→ **EXERCISE DATA**:
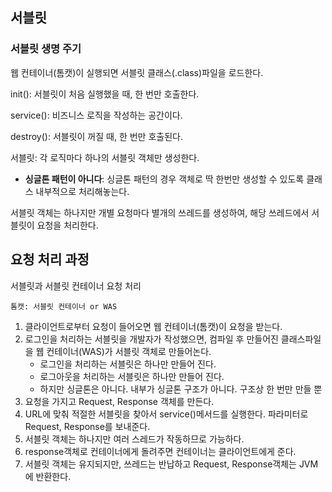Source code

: ## 서블릿
### 서블릿 생명 주기

웹 컨테이너(톰캣)이 실행되면 서블릿 클래스(.class)파일을 로드한다. 

init(): 서블릿이 처음 실행했을 때, 한 번만 호출한다.

service(): 비즈니스 로직을 작성하는 공간이다.

destroy(): 서블릿이 꺼질 때, 한 번만 호출된다.

서블릿: 각 로직마다 하나의 서블릿 객체만 생성한다.

- **싱글톤 패턴이 아니다**: 싱글톤 패턴의 경우 객체로 딱 한번만 생성할 수 있도록 클래스 내부적으로 처리해놓는다.

서블릿 객체는 하나지만 개별 요청마다 별개의 쓰레드를 생성하여, 해당 쓰레드에서 서블릿이 요청을 처리한다.

## 요청 처리 과정

서블릿과 서블릿 컨테이너 요청 처리

`톰캣: 서블릿 컨테이너 or WAS`

1. 클라이언트로부터 요청이 들어오면 웹 컨테이너(톰캣)이 요청을 받는다.
2. 로그인을 처리하는 서블릿을 개발자가 작성했으면, 컴파일 후 만들어진 클래스파일을
   웹 컨테이너(WAS)가 서블릿 객체로 만들어논다.
    - 로그인을 처리하는 서블릿은 하나만 만들어 진다.
    - 로그아웃을 처리하는 서블릿은 하나만 만들어 진다.
    - 하지만 싱글톤은 아니다. 내부가 싱글톤 구조가 아니다. 구조상 한 번만 만들 뿐
3. 요청을 가지고 Request, Response 객체를 만든다.
4. URL에 맞춰 적절한 서블릿을 찾아서 service()메서드를 실행한다. 파라미터로 Request, Response를 보내준다.
5. 서블릿 객체는 하나지만 여러 스레드가 작동하므로 가능하다.
6. response객체로 컨테이너에게 돌려주면 컨테이너는 클라이언트에게 준다.
7. 서블릿 객체는 유지되지만, 쓰레드는 반납하고 Request, Response객체는 JVM에 반환한다.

→ **ABOUT THIS TASK**: Word for word, return the entries above, but without any pictures.

→ **RESPONSE TO THIS TASK**:
Source code

: ## 서블릿
### 서블릿 생명 주기

웹 컨테이너(톰캣)이 실행되면 서블릿 클래스(.class)파일을 로드한다. 

init(): 서블릿이 처음 실행했을 때, 한 번만 호출한다.

service(): 비즈니스 로직을 작성하는 공간이다.

destroy(): 서블릿이 꺼질 때, 한 번만 호출된다.

서블릿: 각 로직마다 하나의 서블릿 객체만 생성한다.

- **싱글톤 패턴이 아니다**: 싱글톤 패턴의 경우 객체로 딱 한번만 생성할 수 있도록 클래스 내부적으로 처리해놓는다.

서블릿 객체는 하나지만 개별 요청마다 별개의 쓰레드를 생성하여, 해당 쓰레드에서 서블릿이 요청을 처리한다.

## 요청 처리 과정

서블릿과 서블릿 컨테이너 요청 처리

`톰캣: 서블릿 컨테이너 or WAS`

1. 클라이언트로부터 요청이 들어오면 웹 컨테이너(톰캣)이 요청을 받는다.
2. 로그인을 처리하는 서블릿을 개발자가 작성했으면, 컴파일 후 만들어진 클래스파일을
   웹 컨테이너(WAS)가 서블릿 객체로 만들어논다.
    - 로그인을 처리하는 서블릿은 하나만 만들어 진다.
    - 로그아웃을 처리하는 서블릿은 하나만 만들어 진다.
    - 하지만 싱글톤은 아니다. 내부가 싱글톤 구조가 아니다. 구조상 한 번만 만들 뿐
3. 요청을 가지고 Request, Response 객체를 만든다.
4. URL에 맞춰 적절한 서블릿을 찾아서 service()메서드를 실행한다. 파라미터로 Request, Response를 보내준다.
5. 서블릿 객체는 하나지만 여러 스레드가 작동하므로 가능하다.
6. response객체로 컨테이너에게 돌려주면 컨테이너는 클라이언트에게 준다.
7. 서블릿 객체는 유지되지만, 쓰레드는 반납하고 Request, Response객체는 JVM에 반환한다.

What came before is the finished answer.